The area (in sq. units) of the region $$\{(x, y) : x \geq 0, x + y \leq 3, x^{2} \leq 4y \text{ and } y \leq 1 + \sqrt{x}\}$$ is

We have to find the area enclosed by the set $$\{(x,y):x\ge 0,\;x+y\le 3,\;x^{2}\le 4y,\;y\le 1+\sqrt{x}\}.$$

From $$x+y\le 3$$ we rewrite the line as $$y\le 3-x.$$ From $$x^{2}\le4y$$ we rewrite the parabola as $$y\ge\dfrac{x^{2}}{4}.$$ The curve $$y=1+\sqrt{x}$$ already gives $$y\le 1+\sqrt{x}.$$

So, for each non-negative $$x$$ the ordinate $$y$$ must lie between the lower curve $$y=\dfrac{x^{2}}{4}$$ and the smaller of the two upper curves $$y=3-x$$ and $$y=1+\sqrt{x}.$$ We therefore compare the two upper curves:

Set $$3-x=1+\sqrt{x}\;.$$ Let $$t=\sqrt{x}$$ (so $$t\ge 0,\;x=t^{2}$$). Substituting,

$$3-t^{2}=1+t\;\Longrightarrow\;t^{2}+t-2=0\;\Longrightarrow\;t=\frac{-1+\sqrt{9}}{2}=1.$$ Hence $$x=t^{2}=1.$$ Thus, $$\begin{cases} y\le 1+\sqrt{x}, & 0\le x\le 1,\\[4pt] y\le 3-x, & 1\le x\le 2\;, \end{cases}$$ because for $$x<1$$ the quantity $$1+\sqrt{x}$$ is smaller, while for $$x>1$$ the quantity $$3-x$$ is smaller.

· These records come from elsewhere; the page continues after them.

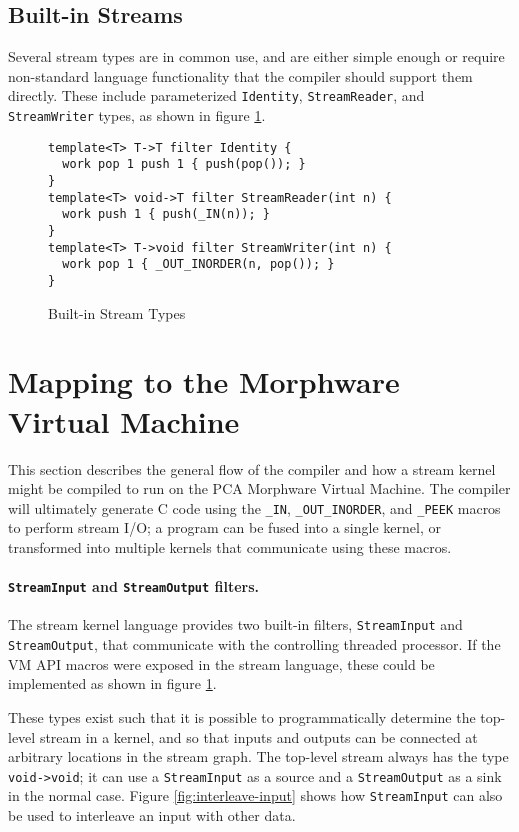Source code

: \documentclass[11pt]{article}
\begin{document}
\subsection{Built-in Streams}
\label{sec:built-in-streams}

Several stream types are in common use, and are either simple enough
or require non-standard language functionality that the compiler
should support them directly.  These include parameterized
\texttt{Identity}, \texttt{StreamReader}, and \texttt{StreamWriter}
types, as shown in figure \ref{fig:built-in-streams}.

\begin{figure}[htbp]
    \begin{verbatim}
template<T> T->T filter Identity {
  work pop 1 push 1 { push(pop()); }
}
template<T> void->T filter StreamReader(int n) {
  work push 1 { push(_IN(n)); }
}
template<T> T->void filter StreamWriter(int n) {
  work pop 1 { _OUT_INORDER(n, pop()); }
}
\end{verbatim}
    \caption{Built-in Stream Types}
    \label{fig:built-in-streams}
\end{figure}

\section{Mapping to the Morphware Virtual Machine}

This section describes the general flow of the compiler and how a
stream kernel might be compiled to run on the PCA Morphware Virtual
Machine.  The compiler will ultimately generate C code using the
\texttt{\_IN}, \texttt{\_OUT\_INORDER}, and \texttt{\_PEEK} macros to
perform stream I/O; a program can be fused into a single kernel, or
transformed into multiple kernels that communicate using these macros.

\paragraph{\texttt{StreamInput} and \texttt{StreamOutput} filters.}
The stream kernel language provides two built-in filters,
\texttt{StreamInput} and \texttt{StreamOutput}, that communicate with
the controlling threaded processor.  If the VM API macros were exposed
in the stream language, these could be implemented as shown in figure
\ref{fig:built-in-streams}.

These types exist such that it is possible to programmatically
determine the top-level stream in a kernel, and so that inputs and
outputs can be connected at arbitrary locations in the stream graph.
The top-level stream always has the type \texttt{void->void}; it can
use a \texttt{StreamInput} as a source and a \texttt{StreamOutput} as
a sink in the normal case.  Figure \ref{fig:interleave-input} shows
how \texttt{StreamInput} can also be used to interleave an input with
other data.
\end{document}
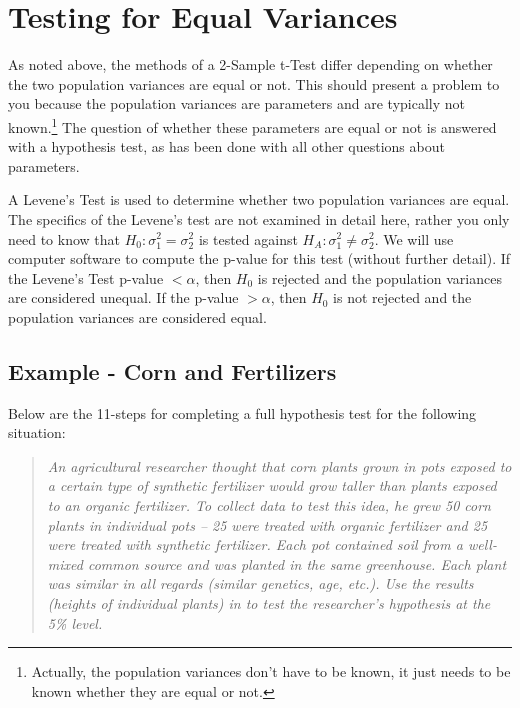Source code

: \documentclass[10pt,openany]{book}\usepackage[]{graphicx}\usepackage[]{color}
\begin{document}
\newpage
\section{Testing for Equal Variances}\label{sect:LevenesTest}
As noted above, the methods of a 2-Sample t-Test differ depending on whether the two population variances are equal or not. This should present a problem to you because the population variances are parameters and are typically not known.\footnote{Actually, the population variances don't have to be known, it just needs to be known whether they are equal or not.} The question of whether these parameters are equal or not is answered with a hypothesis test, as has been done with all other questions about parameters.

A Levene's Test is used to determine whether two population variances are equal. The specifics of the Levene's test are not examined in detail here, rather you only need to know that $H_{0}:\sigma_{1}^{2}=\sigma_{2}^{2}$ is tested against $H_{A}:\sigma_{1}^{2}\neq\sigma_{2}^{2}$. We will use computer software to compute the p-value for this test (without further detail). If the Levene's Test p-value $< \alpha$, then $H_{0}$ is rejected and the population variances are considered unequal. If the p-value $> \alpha$, then $H_{0}$ is not rejected and the population variances are considered equal.


\subsection{Example - Corn and Fertilizers}
Below are the 11-steps  for completing a full hypothesis test for the following situation:
\vspace{-4pt}
\begin{quote}
\textsl{An agricultural researcher thought that corn plants grown in pots exposed to a certain type of synthetic fertilizer would grow taller than plants exposed to an organic fertilizer. To collect data to test this idea, he grew 50 corn plants in individual pots -- 25 were treated with organic fertilizer and 25 were treated with synthetic fertilizer. Each pot contained soil from a well-mixed common source and was planted in the same greenhouse. Each plant was similar in all regards (similar genetics, age, etc.). Use the results (heights of individual plants) in  to test the researcher's hypothesis at the 5\% level.}
\end{quote}
\end{document}

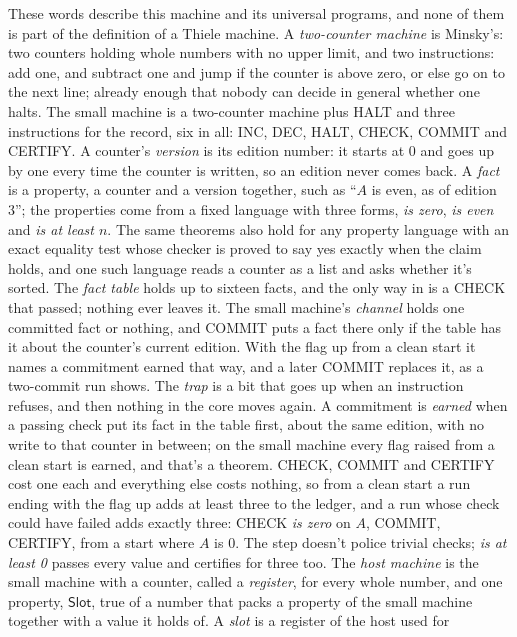 \documentclass[11pt,twoside]{article}
\theoremstyle{thielethm}
\theoremstyle{thieledef}
\theoremstyle{thieledef}
\theoremstyle{thieledef}
\theoremstyle{thielethm}
\theoremstyle{thieleobs}
\theoremstyle{thielethm}
\begin{document}
These words describe this machine and its universal programs, and none of them is part of the definition of a Thiele machine. A \emph{two-counter machine} is Minsky's: two
counters holding whole numbers with no upper limit, and two instructions: add one, and
subtract one and jump if the counter is above zero, or else go on to the next line; already enough that nobody can decide in general whether
one halts. The small machine is a two-counter machine plus HALT and three instructions for the
record, six in all: INC, DEC, HALT, CHECK, COMMIT and CERTIFY. A counter's \emph{version} is its
edition number: it starts at 0 and goes up by one every time the counter is written, so an
edition never comes back. A \emph{fact} is a property, a counter and a version together, such as
``$A$ is even, as of edition 3''; the properties come from a fixed language with three forms, \emph{is zero},
\emph{is even} and \emph{is at least $n$}. The same theorems also hold for any property language
with an exact
equality test whose checker is proved to say yes exactly when the claim holds, and one such language reads a counter as a list
and asks whether it's sorted. The \emph{fact table} holds up to sixteen facts, and the only way
in is a CHECK that passed; nothing ever leaves it. The small machine's \emph{channel} holds one
committed fact or nothing, and COMMIT puts a fact there only if the table has it about the
counter's current edition. With the flag up from a clean start it names a commitment earned
that way, and a later COMMIT
replaces it, as a two-commit run shows. The \emph{trap} is a bit that goes up when an instruction refuses, and
then nothing in the core moves again. A commitment is \emph{earned} when a passing check put its
fact in the table first, about the same edition, with no write to that counter in between; on
the small machine every flag raised from a clean start is earned, and that's a theorem.
CHECK, COMMIT and CERTIFY cost one each and everything else costs nothing,
so from a clean start a run ending with the flag up adds at least three to the ledger, and a run whose check could have failed adds exactly three: CHECK
\emph{is zero} on $A$, COMMIT, CERTIFY, from a start where $A$ is 0. The step doesn't police
trivial checks; \emph{is at least 0} passes every value and certifies for three too. The
\emph{host machine} is the small machine with a counter, called a \emph{register}, for every
whole number, and one property, $\mathsf{Slot}$, true of a number that packs a property of the
small machine together with a value it holds of. A \emph{slot} is a register of the host used for
\end{document}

Now we check where the region actually exists by requiring that the lower bound does not exceed the chosen upper bound.

For $$0\le x\le 1$$ we need $$\dfrac{x^{2}}{4}\le 1+\sqrt{x}.$$ Writing $$x=t^{2}$$ again, $$\dfrac{t^{4}}{4}\le 1+t.$$ Multiplying by 4 gives $$t^{4}\le 4+4t,$$ which is clearly true for $$0\le t\le 1.$$ Hence the whole interval $$[0,1]$$ is admissible.

For $$x\ge 1$$ we need $$\dfrac{x^{2}}{4}\le 3-x.$$ Multiplying by 4,

$$x^{2}+4x-12\le 0\;\Longrightarrow\;(x+6)(x-2)\le 0.$$ Thus $$-6\le x\le 2.$$ Because we already have $$x\ge 1,$$ the effective interval is $$1\le x\le 2.$$

Consequently, the region splits into two vertical strips:

$$\displaystyle \text{Area}= \int_{0}^{1}\!\Bigl[(1+\sqrt{x})-\frac{x^{2}}{4}\Bigr]\,dx\;+\;\int_{1}^{2}\!\Bigl[(3-x)-\frac{x^{2}}{4}\Bigr]\,dx.$$

We evaluate the first integral term by term.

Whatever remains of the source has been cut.